Not exiting from loop in c

Question

I want the problem to recognize words in that order: XYZ1111*** no matter how many '1' or '*' but it must have at least one '1' and XYZ must be in that exact order and always be included for the string to be valid. It must read from a file that I have written a lot of these words such as XYZ1, XYZ1111*, 1111* and print ok if the word meets the restrictions. When I run my program it just takes the name of the file and then does nothing. Here's my code:

#include<stdio.h>
#include<stdlib.h>

int main(int argc,char *argv[]) {

    FILE *input;
    char c;

    if(argc >2) {
        printf("Too much arguments");
        exit(1);
    } else if(argc==2) {
        input=fopen(argv[1],"r");
        if(input==NULL) {
            printf("Unable to find file ");
            exit(1);
        }
    } else {
        input=stdin;
        c=fgetc(input);
        while (!feof(input)) {
            if (c=='x') {
                int state=1;
                while(1) {
                    switch(state) {
                        case 1: 
                            c=fgetc(input);
                            if (c=='Y') 
                                state=2;
                            break;
                        case 2:
                            c=fgetc(input);
                            if(c=='Z')
                                state=3;
                            break;
                        case 3:
                            c=fgetc(input);
                            if (c==1)
                                state=4;
                            break;
                        case 4:
                            if (c=='1') 
                                state=4;
                            else if(c=='*')
                                state=5;
                            else if(c=='\n' || c=='\t' || c==' ')
                                printf("ok");
                            break;
                        case 5:
                            if (c=='*') 
                                state=5;
                            else if(c=='\n' || c=='\t' || c==' ')
                                printf("ok");
                            break;
                    } // end of switch
                } // end of while(1)
            } // end of if(c=='x')
        } // end of while(!feof(input))
    } // end of else
    printf("bgika");
} // end of main

Answer 1

while(1)

This is your problem.

Within this while loop, you have a switch statement full of break;s. These break;s will only get you out of the switch and will not get you out of the while loop. You have no way of getting out of this loop.
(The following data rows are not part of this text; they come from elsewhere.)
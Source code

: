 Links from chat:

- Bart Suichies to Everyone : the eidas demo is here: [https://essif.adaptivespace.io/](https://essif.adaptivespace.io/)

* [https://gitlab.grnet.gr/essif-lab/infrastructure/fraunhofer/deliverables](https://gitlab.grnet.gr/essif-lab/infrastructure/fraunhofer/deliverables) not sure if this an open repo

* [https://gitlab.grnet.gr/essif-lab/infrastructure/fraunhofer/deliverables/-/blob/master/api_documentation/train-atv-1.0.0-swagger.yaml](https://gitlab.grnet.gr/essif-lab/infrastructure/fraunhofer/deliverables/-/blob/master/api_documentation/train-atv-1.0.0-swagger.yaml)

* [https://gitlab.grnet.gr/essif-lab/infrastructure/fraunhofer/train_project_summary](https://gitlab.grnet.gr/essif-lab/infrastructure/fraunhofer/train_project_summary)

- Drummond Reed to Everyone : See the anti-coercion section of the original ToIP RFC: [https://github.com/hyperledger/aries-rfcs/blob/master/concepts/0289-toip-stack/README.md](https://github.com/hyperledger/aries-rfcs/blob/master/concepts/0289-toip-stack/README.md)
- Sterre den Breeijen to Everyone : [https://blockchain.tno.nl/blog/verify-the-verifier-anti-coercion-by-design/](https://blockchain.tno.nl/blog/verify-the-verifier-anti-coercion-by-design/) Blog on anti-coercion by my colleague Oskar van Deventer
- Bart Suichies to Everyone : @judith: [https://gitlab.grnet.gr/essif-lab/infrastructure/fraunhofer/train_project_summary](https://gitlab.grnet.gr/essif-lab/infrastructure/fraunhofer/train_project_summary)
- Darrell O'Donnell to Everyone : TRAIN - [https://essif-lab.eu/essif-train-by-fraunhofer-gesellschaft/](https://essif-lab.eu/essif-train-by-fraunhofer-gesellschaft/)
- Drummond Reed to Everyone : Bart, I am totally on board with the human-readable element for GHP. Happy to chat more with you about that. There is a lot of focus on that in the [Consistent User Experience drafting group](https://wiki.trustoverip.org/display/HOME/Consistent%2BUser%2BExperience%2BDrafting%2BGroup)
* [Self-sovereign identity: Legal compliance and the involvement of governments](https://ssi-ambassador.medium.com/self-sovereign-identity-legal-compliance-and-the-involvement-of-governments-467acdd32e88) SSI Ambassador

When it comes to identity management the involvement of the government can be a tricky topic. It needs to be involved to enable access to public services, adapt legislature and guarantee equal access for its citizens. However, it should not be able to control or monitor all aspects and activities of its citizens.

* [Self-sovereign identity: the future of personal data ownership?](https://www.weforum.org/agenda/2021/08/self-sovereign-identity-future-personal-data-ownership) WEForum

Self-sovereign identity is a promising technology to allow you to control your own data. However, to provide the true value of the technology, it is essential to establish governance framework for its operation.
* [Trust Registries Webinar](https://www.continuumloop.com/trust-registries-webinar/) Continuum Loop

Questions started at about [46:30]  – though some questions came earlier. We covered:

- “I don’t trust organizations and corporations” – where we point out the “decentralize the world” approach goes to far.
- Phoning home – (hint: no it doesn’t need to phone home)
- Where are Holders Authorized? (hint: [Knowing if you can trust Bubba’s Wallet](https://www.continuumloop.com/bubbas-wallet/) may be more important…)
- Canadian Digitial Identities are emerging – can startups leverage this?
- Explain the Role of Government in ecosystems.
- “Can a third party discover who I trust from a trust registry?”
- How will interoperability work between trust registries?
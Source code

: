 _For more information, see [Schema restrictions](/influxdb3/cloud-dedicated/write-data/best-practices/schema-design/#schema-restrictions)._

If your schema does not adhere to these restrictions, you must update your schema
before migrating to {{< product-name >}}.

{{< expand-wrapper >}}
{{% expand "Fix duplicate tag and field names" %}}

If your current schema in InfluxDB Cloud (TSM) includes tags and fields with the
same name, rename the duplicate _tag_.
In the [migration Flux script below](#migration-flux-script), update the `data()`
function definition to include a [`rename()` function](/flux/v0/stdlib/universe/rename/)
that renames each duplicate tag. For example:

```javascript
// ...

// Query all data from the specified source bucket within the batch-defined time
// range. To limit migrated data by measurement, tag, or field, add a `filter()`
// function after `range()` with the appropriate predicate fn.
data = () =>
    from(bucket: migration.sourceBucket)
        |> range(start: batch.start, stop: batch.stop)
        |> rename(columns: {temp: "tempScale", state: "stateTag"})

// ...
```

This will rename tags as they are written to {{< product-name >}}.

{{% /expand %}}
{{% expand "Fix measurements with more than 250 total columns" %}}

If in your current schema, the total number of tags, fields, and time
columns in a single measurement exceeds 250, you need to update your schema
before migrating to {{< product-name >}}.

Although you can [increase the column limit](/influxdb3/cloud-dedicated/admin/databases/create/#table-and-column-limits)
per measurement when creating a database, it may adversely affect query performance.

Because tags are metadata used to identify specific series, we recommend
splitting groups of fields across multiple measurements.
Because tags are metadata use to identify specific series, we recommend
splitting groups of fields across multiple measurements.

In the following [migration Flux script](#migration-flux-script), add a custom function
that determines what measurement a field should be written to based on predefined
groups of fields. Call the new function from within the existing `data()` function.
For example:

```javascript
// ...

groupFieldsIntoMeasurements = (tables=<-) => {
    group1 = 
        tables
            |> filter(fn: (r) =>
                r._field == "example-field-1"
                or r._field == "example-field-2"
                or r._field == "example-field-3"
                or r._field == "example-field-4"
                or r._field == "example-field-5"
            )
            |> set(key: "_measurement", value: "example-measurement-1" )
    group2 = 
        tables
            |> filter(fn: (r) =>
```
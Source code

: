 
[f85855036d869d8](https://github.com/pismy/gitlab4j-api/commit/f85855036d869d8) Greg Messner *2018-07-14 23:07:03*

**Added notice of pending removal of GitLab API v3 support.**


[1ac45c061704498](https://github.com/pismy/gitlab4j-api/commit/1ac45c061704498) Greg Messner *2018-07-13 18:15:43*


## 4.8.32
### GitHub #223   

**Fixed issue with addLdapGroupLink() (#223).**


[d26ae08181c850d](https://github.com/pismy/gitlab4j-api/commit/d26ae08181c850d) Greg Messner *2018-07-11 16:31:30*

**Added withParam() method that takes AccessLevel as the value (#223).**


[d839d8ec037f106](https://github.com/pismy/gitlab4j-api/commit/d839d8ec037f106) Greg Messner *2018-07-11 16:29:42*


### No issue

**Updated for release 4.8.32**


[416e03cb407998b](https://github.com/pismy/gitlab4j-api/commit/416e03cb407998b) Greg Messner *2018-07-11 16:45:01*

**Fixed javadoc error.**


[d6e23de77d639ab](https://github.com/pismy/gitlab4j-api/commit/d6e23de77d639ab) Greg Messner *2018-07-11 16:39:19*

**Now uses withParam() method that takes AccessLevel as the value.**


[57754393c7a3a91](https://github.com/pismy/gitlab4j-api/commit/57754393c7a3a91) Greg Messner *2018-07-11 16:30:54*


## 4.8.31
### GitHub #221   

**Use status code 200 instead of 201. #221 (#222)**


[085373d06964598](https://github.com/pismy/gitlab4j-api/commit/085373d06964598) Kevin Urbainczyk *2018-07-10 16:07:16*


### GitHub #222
I have no earthly idea of what exactly the program is supposed to do (and I just spent 5 minutes fixing the formatting), so I can't currently make a recommended fix, but this is the problem.

---

Per @woolstar's comment, the inner while loop is unnecessary. The while(!feof(input)) can take care of repeatedly calling the switch statement. You will probably need to move the int state = 1; outside of this outer while loop however.

Answer 2

I think your approach is wrong. As I have understood from your explanation, the string must start with "XYZ1" and after this you may have no matter how many 1 (just 1, not other characters). So, it would be very simple to check for the first part using strncmp, and then check if remaining characters are all 1.

c=fgetc(input);
if(strncmp(c, "XYZ1", 4) == 0){
    //check if remaining characters are 1
}else{
    //the string does not match
}

Also, while(!feof(input)) is discouraged: Why is “while ( !feof (file) )” always wrong?